In this data, count the lines in which "узнать" appears and give only that number.

%%

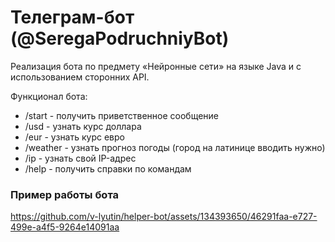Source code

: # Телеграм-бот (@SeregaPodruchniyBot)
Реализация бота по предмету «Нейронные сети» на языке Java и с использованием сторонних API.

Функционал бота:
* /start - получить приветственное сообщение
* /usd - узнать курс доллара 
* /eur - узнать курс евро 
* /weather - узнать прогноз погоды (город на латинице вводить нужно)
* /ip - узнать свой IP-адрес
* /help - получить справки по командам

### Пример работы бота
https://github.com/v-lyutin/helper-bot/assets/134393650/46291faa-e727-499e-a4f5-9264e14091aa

%%
%%

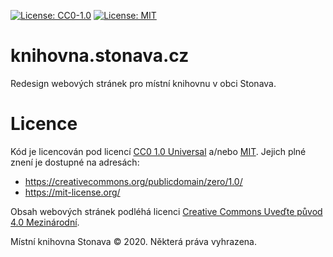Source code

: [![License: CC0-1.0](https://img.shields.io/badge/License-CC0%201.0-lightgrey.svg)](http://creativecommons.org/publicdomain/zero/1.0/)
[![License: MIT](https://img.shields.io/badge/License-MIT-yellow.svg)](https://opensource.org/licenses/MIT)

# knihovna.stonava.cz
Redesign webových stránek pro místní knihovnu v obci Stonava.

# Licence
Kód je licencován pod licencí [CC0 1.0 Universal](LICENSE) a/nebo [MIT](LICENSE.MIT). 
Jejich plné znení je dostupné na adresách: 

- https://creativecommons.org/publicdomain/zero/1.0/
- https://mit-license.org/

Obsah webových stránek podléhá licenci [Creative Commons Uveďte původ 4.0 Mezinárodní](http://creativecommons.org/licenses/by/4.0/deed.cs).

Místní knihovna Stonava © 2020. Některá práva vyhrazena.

%%

#### Answer to the problem:
4